-- What you will do --
The answer should be an exact copy of the lines from the line with "- **文件不存在**: 提供创建模板" through the last line of the entries, and no other lines.

Stored data
--*--

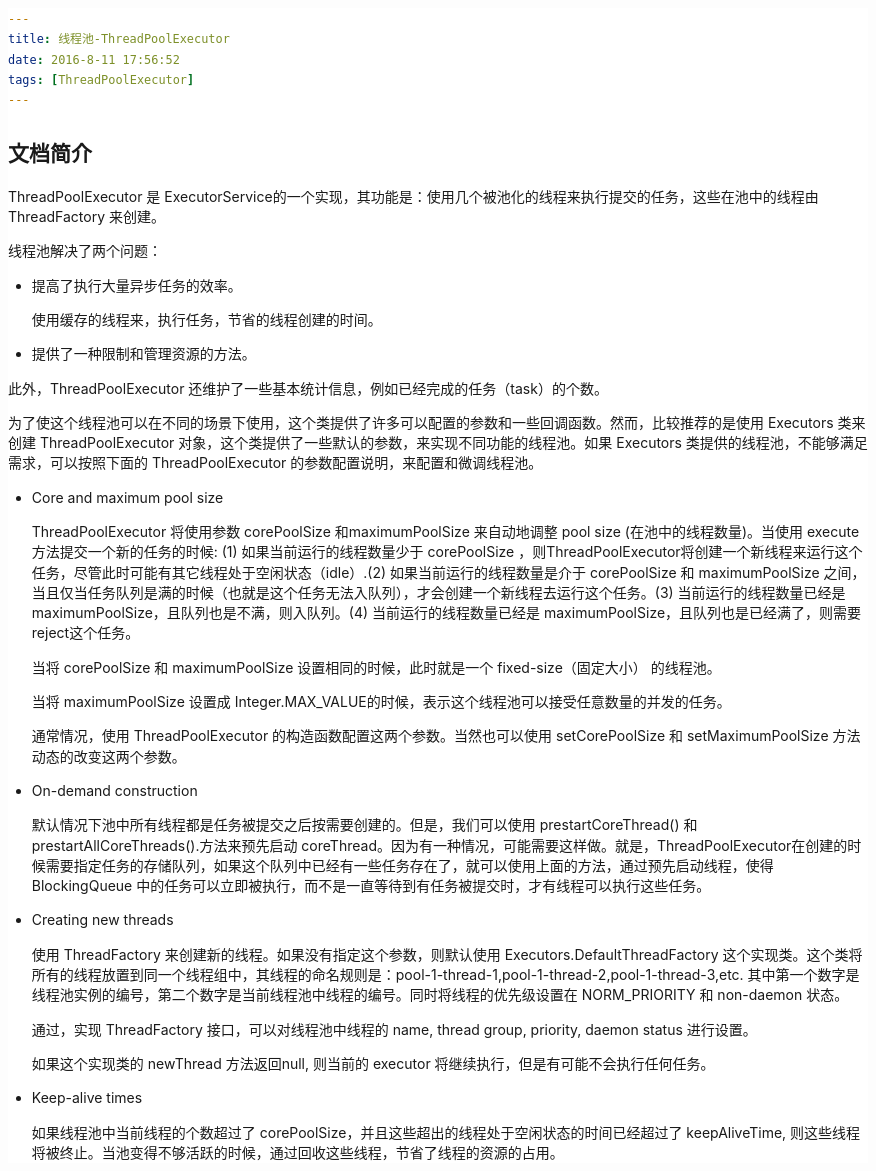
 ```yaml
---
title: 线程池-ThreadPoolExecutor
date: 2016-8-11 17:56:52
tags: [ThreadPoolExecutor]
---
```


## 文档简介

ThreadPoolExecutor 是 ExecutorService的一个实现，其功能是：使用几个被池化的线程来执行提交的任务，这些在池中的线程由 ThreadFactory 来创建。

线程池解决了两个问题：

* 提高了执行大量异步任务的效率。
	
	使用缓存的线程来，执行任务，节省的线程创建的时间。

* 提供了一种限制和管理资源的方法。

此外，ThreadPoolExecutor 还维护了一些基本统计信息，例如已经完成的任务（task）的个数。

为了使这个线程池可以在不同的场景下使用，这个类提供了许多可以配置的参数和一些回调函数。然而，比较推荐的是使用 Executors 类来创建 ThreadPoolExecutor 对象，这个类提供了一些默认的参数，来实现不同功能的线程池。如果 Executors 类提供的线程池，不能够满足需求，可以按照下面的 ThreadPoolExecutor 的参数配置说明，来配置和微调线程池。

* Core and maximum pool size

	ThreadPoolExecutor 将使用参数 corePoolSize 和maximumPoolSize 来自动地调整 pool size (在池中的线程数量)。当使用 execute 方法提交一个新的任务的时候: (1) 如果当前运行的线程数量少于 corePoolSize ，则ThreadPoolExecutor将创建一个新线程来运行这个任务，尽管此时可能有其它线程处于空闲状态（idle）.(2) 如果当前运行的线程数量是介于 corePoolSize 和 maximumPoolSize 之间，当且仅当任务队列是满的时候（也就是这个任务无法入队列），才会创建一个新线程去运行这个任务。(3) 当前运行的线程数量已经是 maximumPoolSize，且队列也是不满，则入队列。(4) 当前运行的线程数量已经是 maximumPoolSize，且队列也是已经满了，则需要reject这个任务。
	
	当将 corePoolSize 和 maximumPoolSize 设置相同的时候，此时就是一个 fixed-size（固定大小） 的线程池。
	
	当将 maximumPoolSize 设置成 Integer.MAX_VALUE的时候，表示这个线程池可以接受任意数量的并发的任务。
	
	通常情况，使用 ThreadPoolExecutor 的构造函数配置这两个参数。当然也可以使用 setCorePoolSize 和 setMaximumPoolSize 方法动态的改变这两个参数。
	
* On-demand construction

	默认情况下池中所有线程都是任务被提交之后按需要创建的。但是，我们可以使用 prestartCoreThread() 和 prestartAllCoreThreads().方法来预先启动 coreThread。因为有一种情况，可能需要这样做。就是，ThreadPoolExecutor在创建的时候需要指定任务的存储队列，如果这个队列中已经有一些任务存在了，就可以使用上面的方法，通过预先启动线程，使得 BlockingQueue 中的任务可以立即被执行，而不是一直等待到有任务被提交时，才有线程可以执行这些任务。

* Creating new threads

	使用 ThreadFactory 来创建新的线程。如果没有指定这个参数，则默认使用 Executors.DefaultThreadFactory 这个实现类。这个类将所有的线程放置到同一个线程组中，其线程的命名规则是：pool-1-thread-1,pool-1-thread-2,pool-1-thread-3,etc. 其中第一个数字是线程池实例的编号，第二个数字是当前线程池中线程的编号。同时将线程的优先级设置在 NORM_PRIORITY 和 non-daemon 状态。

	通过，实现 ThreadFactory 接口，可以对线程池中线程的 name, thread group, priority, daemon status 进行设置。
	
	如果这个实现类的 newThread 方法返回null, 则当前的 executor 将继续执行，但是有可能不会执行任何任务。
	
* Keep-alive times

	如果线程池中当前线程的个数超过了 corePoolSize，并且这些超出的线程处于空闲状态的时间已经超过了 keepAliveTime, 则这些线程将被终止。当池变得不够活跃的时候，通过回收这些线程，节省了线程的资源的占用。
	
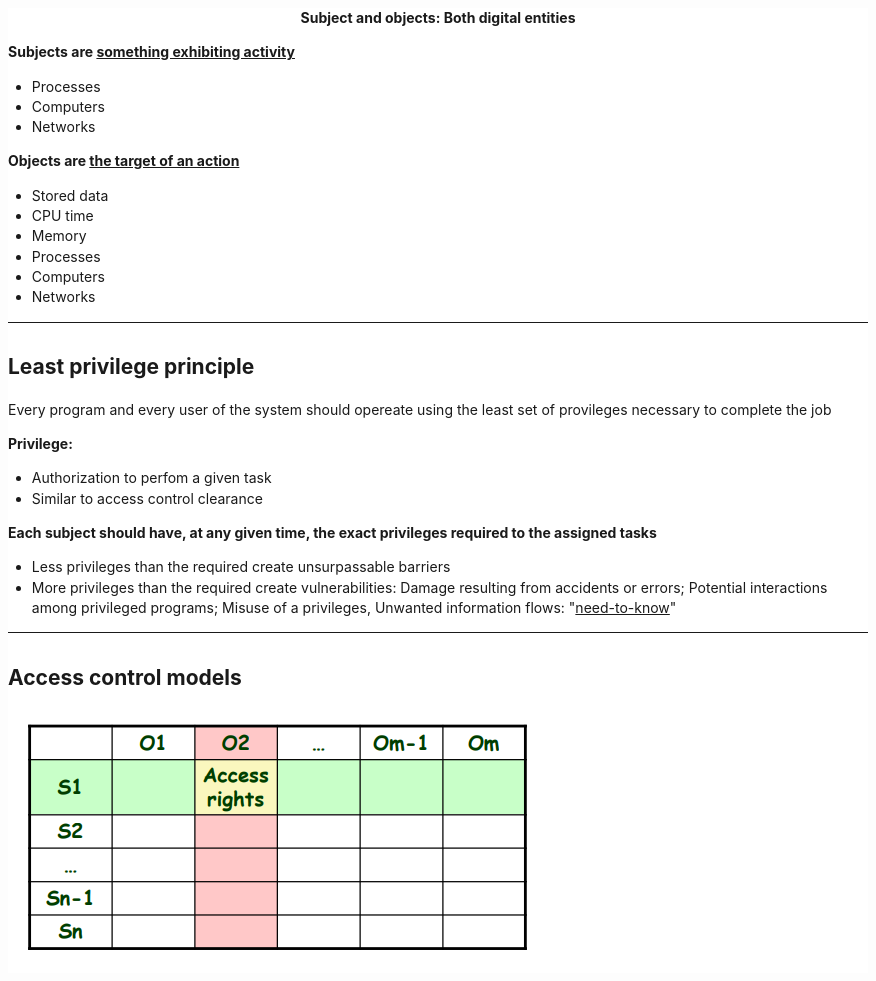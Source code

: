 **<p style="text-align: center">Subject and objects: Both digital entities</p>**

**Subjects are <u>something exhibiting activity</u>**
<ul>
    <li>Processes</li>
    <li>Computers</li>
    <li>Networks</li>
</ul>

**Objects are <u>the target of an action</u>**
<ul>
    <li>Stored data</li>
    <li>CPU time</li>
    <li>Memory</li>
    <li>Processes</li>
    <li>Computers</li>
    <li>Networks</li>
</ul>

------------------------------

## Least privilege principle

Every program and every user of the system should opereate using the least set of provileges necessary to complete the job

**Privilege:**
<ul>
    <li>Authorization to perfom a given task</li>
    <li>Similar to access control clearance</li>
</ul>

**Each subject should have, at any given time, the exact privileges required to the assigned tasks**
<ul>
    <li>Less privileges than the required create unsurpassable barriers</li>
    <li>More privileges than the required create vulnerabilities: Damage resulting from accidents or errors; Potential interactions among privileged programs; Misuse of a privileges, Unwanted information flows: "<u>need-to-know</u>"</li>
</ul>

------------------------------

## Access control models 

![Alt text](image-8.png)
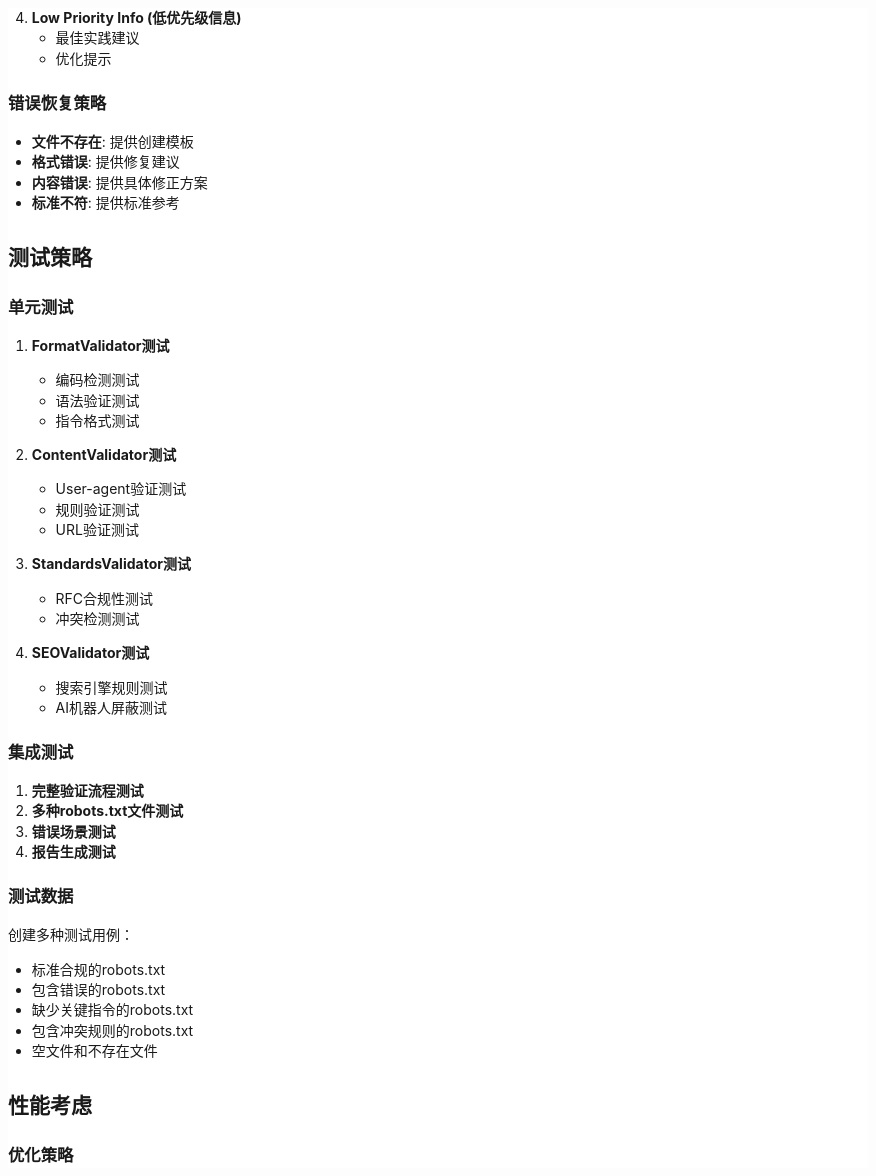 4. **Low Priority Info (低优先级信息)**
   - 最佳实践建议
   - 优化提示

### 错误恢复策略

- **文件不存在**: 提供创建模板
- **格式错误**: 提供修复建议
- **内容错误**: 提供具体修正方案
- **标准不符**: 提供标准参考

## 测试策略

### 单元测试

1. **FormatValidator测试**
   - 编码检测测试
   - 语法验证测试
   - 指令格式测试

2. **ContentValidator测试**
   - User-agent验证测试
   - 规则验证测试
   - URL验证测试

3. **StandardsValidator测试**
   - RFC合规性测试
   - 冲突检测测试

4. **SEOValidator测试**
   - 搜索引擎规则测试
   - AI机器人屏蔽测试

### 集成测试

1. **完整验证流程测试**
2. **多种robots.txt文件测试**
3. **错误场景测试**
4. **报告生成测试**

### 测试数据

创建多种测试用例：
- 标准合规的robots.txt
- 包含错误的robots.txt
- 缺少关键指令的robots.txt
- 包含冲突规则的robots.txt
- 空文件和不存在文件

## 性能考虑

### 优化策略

--*--

-- Output of the exercise --
- **文件不存在**: 提供创建模板
- **格式错误**: 提供修复建议
- **内容错误**: 提供具体修正方案
- **标准不符**: 提供标准参考

## 测试策略

### 单元测试

1. **FormatValidator测试**
   - 编码检测测试
   - 语法验证测试
   - 指令格式测试

2. **ContentValidator测试**
   - User-agent验证测试
   - 规则验证测试
   - URL验证测试

3. **StandardsValidator测试**
   - RFC合规性测试
   - 冲突检测测试

4. **SEOValidator测试**
   - 搜索引擎规则测试
   - AI机器人屏蔽测试

### 集成测试

1. **完整验证流程测试**
2. **多种robots.txt文件测试**
3. **错误场景测试**
4. **报告生成测试**

### 测试数据

创建多种测试用例：
- 标准合规的robots.txt
- 包含错误的robots.txt
- 缺少关键指令的robots.txt
- 包含冲突规则的robots.txt
- 空文件和不存在文件

## 性能考虑

### 优化策略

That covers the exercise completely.